HUD Announces Increased FHA Loan Fees

08.06.10

First time homebuyers like FHA loan programs because the down-payment requirements are low, the lending fees are low and of course it doesn’t hurt that FHA rates are the lowest they have been in 50-years.  With record low FHA loan rates and home prices dropping, you would think that home buying would be exploding, yet the FHA home loan application volumes have been flat since the tax credit for first time homebuyers expired on April 30th.  Needless to say there are still thousands of borrowers that have taken advantage of FHA refinancing and FHA lenders anticipate that thousands more will utilize FHA mortgage products this year while low interest rates are available.  FHA guidelines for refinance loans have already made significant changes in the last few years. 
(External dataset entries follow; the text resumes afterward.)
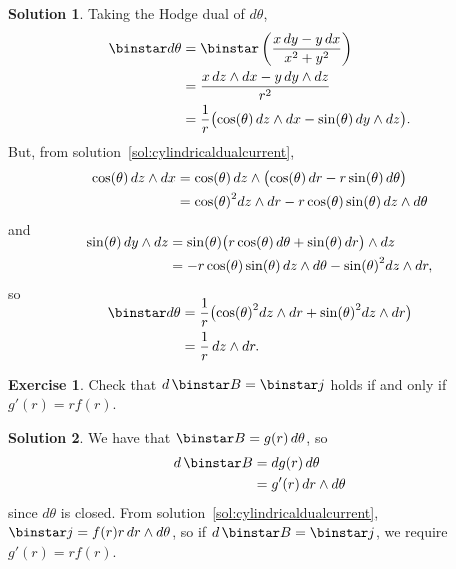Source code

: \documentclass[11pt, a4paper]{report}
\theoremstyle{definition}
\newtheorem{exercise}{Exercise}[part]
\newtheorem{solution}{Solution}[part]
\newenvironment{ex}{\begin{exercise}}{\end{exercise}\pagebreak[1]}
\newenvironment{sol}{\begin{solution}}{\end{solution}\pagebreak[3]}
\renewcommand*{\d}{\ensuremath\mathop{}\mathopen{}d}
\renewcommand*{\star}{\ensuremath\mathop{}\mathopen\binstar\mathord{}}
\begin{document}
\begin{sol}

Taking the Hodge dual of $d\theta$,
\begin{align*}
    \star d\theta &= \star \left( \frac{x \d y - y \d x}{x^2 + y^2} \right) \\
                  &= \frac{x \d z \wedge dx - y \d y \wedge dz}{r^2} \\
                  &= \frac{1}{r} \bigl( \cos(\theta) \d z \wedge dx - \sin(\theta) \d y \wedge dz \bigr).
\end{align*}
But, from solution~\ref{sol:cylindricaldualcurrent},
\begin{align*}
    \cos(\theta) \d z \wedge dx &= \cos(\theta) \d z \wedge \bigl( \cos(\theta) \d r -r \sin(\theta) \d \theta \bigr) \\
        &= {\cos(\theta)}^2 dz \wedge dr - r \cos(\theta) \sin(\theta) \d z \wedge d\theta
\end{align*}
and
\begin{align*}
    \SwapAboveDisplaySkip
    \sin(\theta) \d y \wedge dz &= \sin(\theta) \bigl( r \cos(\theta) \d \theta + \sin(\theta) \d r \bigr) \wedge dz \\
        &= - r \cos(\theta) \sin(\theta) \d z \wedge d\theta - {\sin(\theta)}^2 dz \wedge dr,
\end{align*}
so
\begin{align*}
    \SwapAboveDisplaySkip
    \star d\theta &= \frac{1}{r} \bigl( {\cos(\theta)}^2 dz \wedge dr + {\sin(\theta)}^2 dz \wedge dr \bigr) \\
                  &= \frac{1}{r} \d z \wedge dr.
\end{align*}

\end{sol}

\begin{ex}

Check that $d \star B = \star j$ holds if and only if $g'(r) = r f(r)$.

\end{ex}

\begin{sol}

We have that $\star B = g(r) \d \theta$, so
\begin{align*}
    d \star B &= dg(r) \d \theta \\
              &= g'(r) \d r \wedge d\theta
\end{align*}
since $d\theta$ is closed.
From solution~\ref{sol:cylindricaldualcurrent}, $\star j = f(r) r \d r \wedge d\theta$, so if $d \star B = \star j$, we require $g'(r) = rf(r)$.

\end{sol}
\end{document}
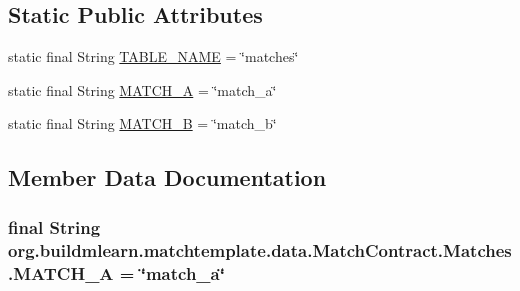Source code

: \subsection*{Static Public Attributes}
\begin{DoxyCompactItemize}
\item 
static final String \hyperlink{classorg_1_1buildmlearn_1_1matchtemplate_1_1data_1_1MatchContract_1_1Matches_a5d5f9f2b24b3e3e42792077a8d037149}{T\+A\+B\+L\+E\+\_\+\+N\+A\+ME} = \char`\"{}matches\char`\"{}
\item 
static final String \hyperlink{classorg_1_1buildmlearn_1_1matchtemplate_1_1data_1_1MatchContract_1_1Matches_a92dddc965b72ed4609a1f948b856870e}{M\+A\+T\+C\+H\+\_\+A} = \char`\"{}match\+\_\+a\char`\"{}
\item 
static final String \hyperlink{classorg_1_1buildmlearn_1_1matchtemplate_1_1data_1_1MatchContract_1_1Matches_a06832aeb0508d8b24c0da2822feeeca5}{M\+A\+T\+C\+H\+\_\+B} = \char`\"{}match\+\_\+b\char`\"{}
\end{DoxyCompactItemize}


\subsection{Member Data Documentation}
\subsubsection[{\texorpdfstring{M\+A\+T\+C\+H\+\_\+A}{MATCH_A}}]{\setlength{\rightskip}{0pt plus 5cm}final String org.\+buildmlearn.\+matchtemplate.\+data.\+Match\+Contract.\+Matches.\+M\+A\+T\+C\+H\+\_\+A = \char`\"{}match\+\_\+a\char`\"{}\hspace{0.3cm}{\ttfamily [static]}}\hypertarget{classorg_1_1buildmlearn_1_1matchtemplate_1_1data_1_1MatchContract_1_1Matches_a92dddc965b72ed4609a1f948b856870e}{}\label{classorg_1_1buildmlearn_1_1matchtemplate_1_1data_1_1MatchContract_1_1Matches_a92dddc965b72ed4609a1f948b856870e}
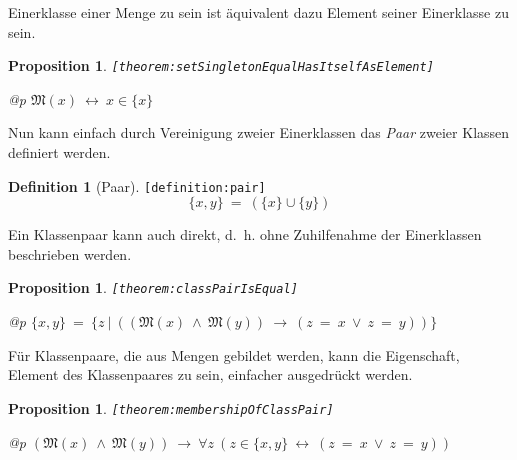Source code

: \documentclass[a4paper,german,10pt,twoside]{book}
\newtheorem{prop}[thm]{Proposition}
\theoremstyle{definition}
\newtheorem{defn}{Definition}
\theoremstyle{remark}
\begin{document}
\par
Einerklasse einer Menge zu sein ist {\"a}quivalent dazu Element seiner
Einerklasse zu sein.

\begin{prop}
\label{theorem:setSingletonEqualHasItselfAsElement} \hypertarget{theorem:setSingletonEqualHasItselfAsElement}{}
{\tt \tiny [\verb]theorem:setSingletonEqualHasItselfAsElement]]}
\mbox{}
\begin{longtable}{{@{\extracolsep{\fill}}p{\linewidth}}}
\centering $\mathfrak{M}(x)\ \leftrightarrow\ x \in \{ x \}$
\end{longtable}

\end{prop}


\par
Nun kann einfach durch Vereinigung zweier Einerklassen das \emph{Paar}
zweier Klassen definiert werden.

\begin{defn}[Paar]
\label{definition:pair} \hypertarget{definition:pair}{}
{\tt \tiny [\verb]definition:pair]]}
$$\{ x, y \} \ = \ (\{ x \} \cup \{ y \})$$
\end{defn}


\par
Ein Klassenpaar kann auch direkt, d.~h. ohne Zuhilfenahme der Einerklassen
beschrieben werden.

\begin{prop}
\label{theorem:classPairIsEqual} \hypertarget{theorem:classPairIsEqual}{}
{\tt \tiny [\verb]theorem:classPairIsEqual]]}
\mbox{}
\begin{longtable}{{@{\extracolsep{\fill}}p{\linewidth}}}
\centering $\{ x, y \} \ = \ \{ z \ | \ ((\mathfrak{M}(x)\ \land\ \mathfrak{M}(y))\ \rightarrow\ (z \ = \ x\ \lor\ z \ = \ y)) \} $
\end{longtable}

\end{prop}


\par
F{\"u}r Klassenpaare, die aus Mengen gebildet werden, kann die Eigenschaft, Element des Klassenpaares zu sein, einfacher ausgedr{\"u}ckt werden.

\begin{prop}
\label{theorem:membershipOfClassPair} \hypertarget{theorem:membershipOfClassPair}{}
{\tt \tiny [\verb]theorem:membershipOfClassPair]]}
\mbox{}
\begin{longtable}{{@{\extracolsep{\fill}}p{\linewidth}}}
\centering $(\mathfrak{M}(x)\ \land\ \mathfrak{M}(y))\ \rightarrow\ \forall z\ (z \in \{ x, y \}\ \leftrightarrow\ (z \ = \ x\ \lor\ z \ = \ y))$
\end{longtable}

\end{prop}
\end{document}
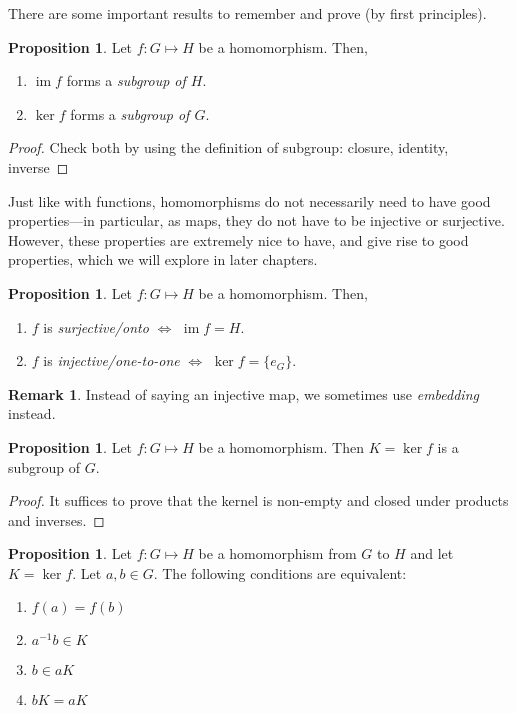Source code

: \documentclass[11pt]{amsart} %
\theoremstyle{definition}
\newtheorem{proposition}[definition]{Proposition}
\theoremstyle{definition}
\newtheorem{remark}[definition]{Remark}
\DeclareMathOperator{\im}{im}
\numberwithin{equation}{section}
\begin{document}
There are some important results to remember and prove (by first principles).

\begin{proposition}
	Let $f: G \mapsto H$ be a homomorphism. Then,
	\begin{enumerate}[noitemsep]
		\item $\im f$ forms a \textit{subgroup of $H$}.
		\item $\ker f$ forms a \textit{subgroup of $G$}.		
	\end{enumerate}
\end{proposition}

\begin{proof}
	Check both by using the definition of subgroup: closure, identity, inverse
\end{proof}

Just like with functions, homomorphisms do not necessarily need to have good properties---in particular, as maps, they do not have to be injective or surjective. However, these properties are extremely nice to have, and give rise to good properties, which we will explore in later chapters. 

\begin{proposition}
	Let $f: G \mapsto H$ be a homomorphism. Then,
	\begin{enumerate}[noitemsep]
		\item $f$ is \textit{surjective/onto} $\iff$ $\im f =H$.
		\item $f$ is \textit{injective/one-to-one} $\iff$ $\ker f =\{e_G\}$.
	\end{enumerate}
\end{proposition}

\begin{remark}
	Instead of saying an injective map, we sometimes use \textit{embedding} instead.
\end{remark}


\begin{proposition}
	Let $f: G \mapsto H$ be a homomorphism. Then $K = \ker f$ is a subgroup of $G$.
\end{proposition}

\begin{proof}
	It suffices to prove that the kernel is non-empty and closed under products and inverses.
\end{proof}


\begin{proposition}
	Let $f: G \mapsto H$ be a homomorphism from $G$ to $H$ and let $K = \ker f$. Let $a,b \in G$. The following conditions are equivalent:
	\begin{enumerate}[noitemsep]
		\item \label{1} $f(a) = f(b)$
		\item \label{2} $a^{-1} b \in K$
		\item \label{3} $b \in aK$
		\item \label{4} $bK = aK$
	\end{enumerate}
\end{proposition}
\end{document}
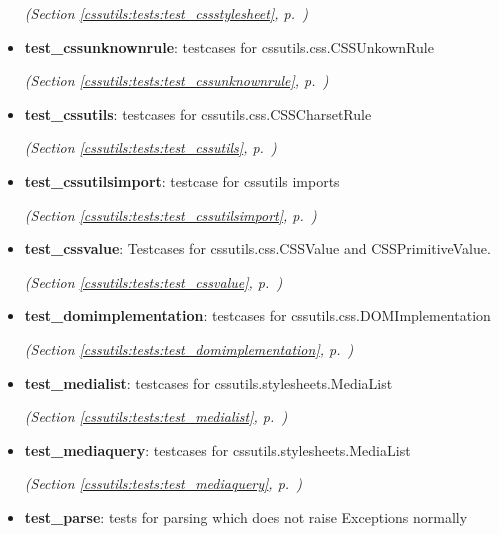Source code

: \begin{itemize}
  \textit{(Section \ref{cssutils:tests:test_cssstylesheet}, p.~\pageref{cssutils:tests:test_cssstylesheet})}

\item \textbf{test\_cssunknownrule}: testcases for cssutils.css.CSSUnkownRule



  \textit{(Section \ref{cssutils:tests:test_cssunknownrule}, p.~\pageref{cssutils:tests:test_cssunknownrule})}

\item \textbf{test\_cssutils}: testcases for cssutils.css.CSSCharsetRule



  \textit{(Section \ref{cssutils:tests:test_cssutils}, p.~\pageref{cssutils:tests:test_cssutils})}

\item \textbf{test\_cssutilsimport}: testcase for cssutils imports



  \textit{(Section \ref{cssutils:tests:test_cssutilsimport}, p.~\pageref{cssutils:tests:test_cssutilsimport})}

\item \textbf{test\_cssvalue}: Testcases for cssutils.css.CSSValue and CSSPrimitiveValue.



  \textit{(Section \ref{cssutils:tests:test_cssvalue}, p.~\pageref{cssutils:tests:test_cssvalue})}

\item \textbf{test\_domimplementation}: testcases for cssutils.css.DOMImplementation



  \textit{(Section \ref{cssutils:tests:test_domimplementation}, p.~\pageref{cssutils:tests:test_domimplementation})}

\item \textbf{test\_medialist}: testcases for cssutils.stylesheets.MediaList



  \textit{(Section \ref{cssutils:tests:test_medialist}, p.~\pageref{cssutils:tests:test_medialist})}

\item \textbf{test\_mediaquery}: testcases for cssutils.stylesheets.MediaList



  \textit{(Section \ref{cssutils:tests:test_mediaquery}, p.~\pageref{cssutils:tests:test_mediaquery})}

\item \textbf{test\_parse}: tests for parsing which does not raise Exceptions normally




\end{itemize}
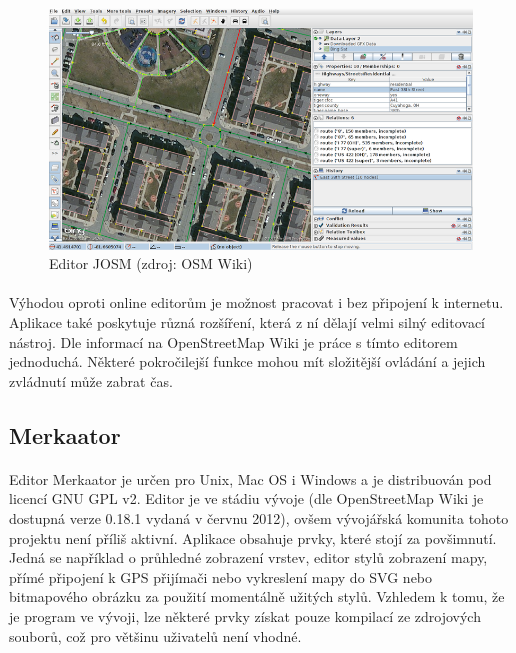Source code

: \documentclass[11pt,a4paper,titlepage,oneside]{book}
\begin{document}
		\begin{figure}[!h]
			\begin{center}
				\includegraphics[width=12cm]{obrazky/josm_osm.png}
				\caption{Editor JOSM (zdroj: OSM Wiki\cite{wiki_josm})}
				\label{fig:josm_osm}
			\end{center}
		\end{figure}
			\paragraph{} Výhodou oproti online editorům je možnost pracovat i bez připojení k internetu. Aplikace také poskytuje různá rozšíření, která z ní dělají velmi silný editovací nástroj. Dle informací na OpenStreetMap Wiki\cite{wiki_josm} je práce s tímto editorem jednoduchá. Některé pokročilejší funkce mohou mít složitější ovládání a jejich zvládnutí může zabrat čas.

		\subsection{Merkaator}
			\paragraph{} Editor Merkaator je určen pro Unix, Mac OS i Windows a je distribuován pod licencí GNU GPL v2. Editor je ve stádiu vývoje (dle OpenStreetMap Wiki je dostupná verze 0.18.1 vydaná v červnu 2012), ovšem vývojářská komunita tohoto projektu není příliš aktivní. Aplikace obsahuje prvky, které stojí za povšimnutí. Jedná se například o průhledné zobrazení vrstev, editor stylů zobrazení mapy, přímé připojení k GPS přijímači nebo vykreslení mapy do SVG nebo bitmapového obrázku za použití momentálně užitých stylů. Vzhledem k tomu, že je program ve vývoji, lze některé prvky získat pouze kompilací ze zdrojových souborů, což pro většinu uživatelů není vhodné.
\end{document}
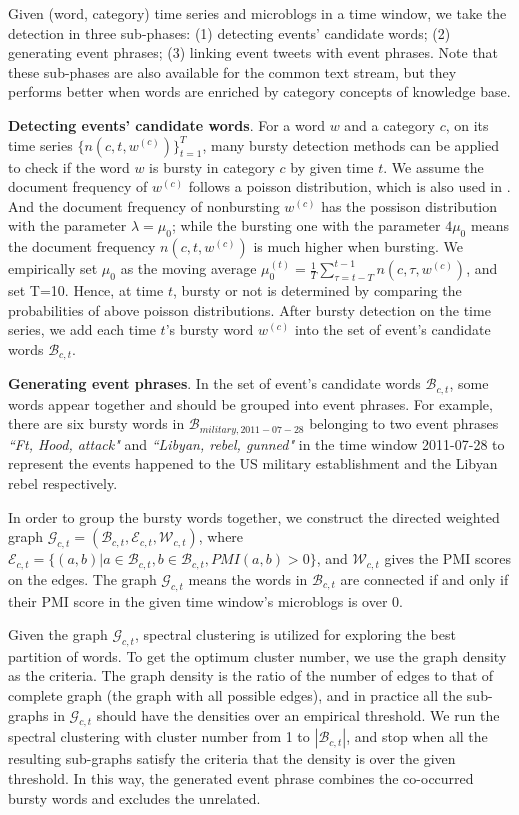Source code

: \documentclass{article}
\begin{document}
Given (word, category) time series and microblogs in a time window, we take the detection in	 three sub-phases: (1) detecting events' candidate words; (2) generating event phrases; (3) linking event tweets with event phrases.
Note that these sub-phases are also available for the common text stream, but they performs better when words are enriched by category concepts of knowledge base.

\textbf{Detecting events' candidate words}. For a word \(w\) and a category \(c\), on its time series \(\{n(c,t,w^{(c)})\}_{t=1}^{T}\), many bursty detection methods can be applied to check if the word \(w\) is bursty in category \(c\) by given time \(t\). 
We assume the document frequency of \(w^{(c)}\) follows a poisson distribution, which is also used in \cite{Diao:2012wj}.
And the document frequency of nonbursting \(w^{(c)}\) has the possison distribution with the parameter \(\lambda=\mu_0\); while the bursting one with the parameter \(4\mu_0\) means the document frequency \(n(c,t,w^{(c)})\) is much higher when bursting.
We empirically set \(\mu_0\) as the moving average \(\mu_0^{(t)}=\frac{1}{T}\sum_{\tau=t-T}^{t-1}n(c,\tau,w^{(c)})\), and set T=10.
Hence, at time \(t\), bursty or not is determined by comparing the probabilities of above poisson distributions. 
After bursty detection on the time series, we add each time \(t\)'s bursty word \(w^{(c)}\) into the set of event's candidate words \(\mathcal{B}_{c,t}\).

\textbf{Generating event phrases}. 
In the set of event's candidate words \(\mathcal{B}_{c,t}\), some words appear together and should be grouped into event phrases.
For example, there are six bursty words in \(\mathcal{B}_{military,2011-07-28}\) belonging to two event phrases \textit{``Ft, Hood, attack"} and \textit{``Libyan, rebel, gunned"} in the time window 2011-07-28 to represent the events happened to the US military establishment and the Libyan rebel respectively. 

In order to group the bursty words together, we  construct the directed weighted graph \(\mathcal{G}_{c,t}=(\mathcal{B}_{c,t},\mathcal{E}_{c,t},\mathcal{W}_{c,t})\), where \(\mathcal{E}_{c,t}=\{(a,b)|a \in \mathcal{B}_{c,t}, b \in \mathcal{B}_{c,t}, PMI(a,b)>0 \}\), and \(\mathcal{W}_{c,t}\) gives the PMI scores on the edges.
The graph \(\mathcal{G}_{c,t}\) means the words in \(\mathcal{B}_{c,t}\) are connected if and only if their PMI score in the given time window's microblogs is over 0. 

Given the graph \(\mathcal{G}_{c,t}\), spectral clustering\cite{von2007tutorial} is utilized for exploring the best partition of words. 
To get the optimum cluster number, we use the graph density as the criteria.
The graph density is the ratio of the number of edges to that of complete graph (the graph with all possible edges), and in practice all the sub-graphs in \(\mathcal{G}_{c,t}\) should have the densities over an empirical threshold. 
We run the spectral clustering with cluster number from 1 to \(|\mathcal{B}_{c,t}|\), and stop when all the resulting sub-graphs satisfy the criteria that the density is over the given threshold. 
In this way, the generated event phrase combines the co-occurred bursty words and excludes the unrelated. 
\end{document}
HUD announced that The Federal Housing Administration plans to hike the annual fees it charges new borrowers starting September 7th, which would add about $300 million a month to the agency’s eroding cash reserves.  The insurance premiums are capped at 0.55 % of the value of a loan. Earlier this week, the Senate voted to raise the cap to 1.5 %. President Obama is expected to sign the measure this month.  But the FHA does not plan to raise the fees to the maximum level allowed, and it estimates that borrowers would pay about $38 more on average each month, agency officials said. The increase would not apply to current FHA loan holders. HUD said that raising the FHA lending fees will give the agency a much needed cash injection.  The fee structure revision only aligns its fee structure with that of private mortgage insurers, which were crowded out of the market as the popularity of FHA loan program increased.

Increasing the premiums is a quick way for the agency to elevate its loan reserves that have been dwindling down from the foreclosures and loan defaults. In the past, FHA has avoided raising loan fees because they feared that they were closing the door of opportunity for qualified borrowers.  In addition, many economists had warned that drastic changes to home financing would likely hinder recovery of the housing sector nationally. FHA already increased the upfront fees it charges borrowers earlier this year. Those FHA mortgage lending fees helped keep the agency cash-positive this fiscal year, with a net cash flow of $446 million as of June 30th.  

FHA Commissioner David H. Stevens said, “The premium is another important measure to help protect the FHA mortgage program.”  FHA asked Congress for authority to increase the annual fees.  The loan fee increase was included in a broad FHA loan reform bill that passed the House in June. But when the Senate did not act on it, the FHA pushed for a free-standing bill that would allow for passage of the premium increase before Congress began its August recess.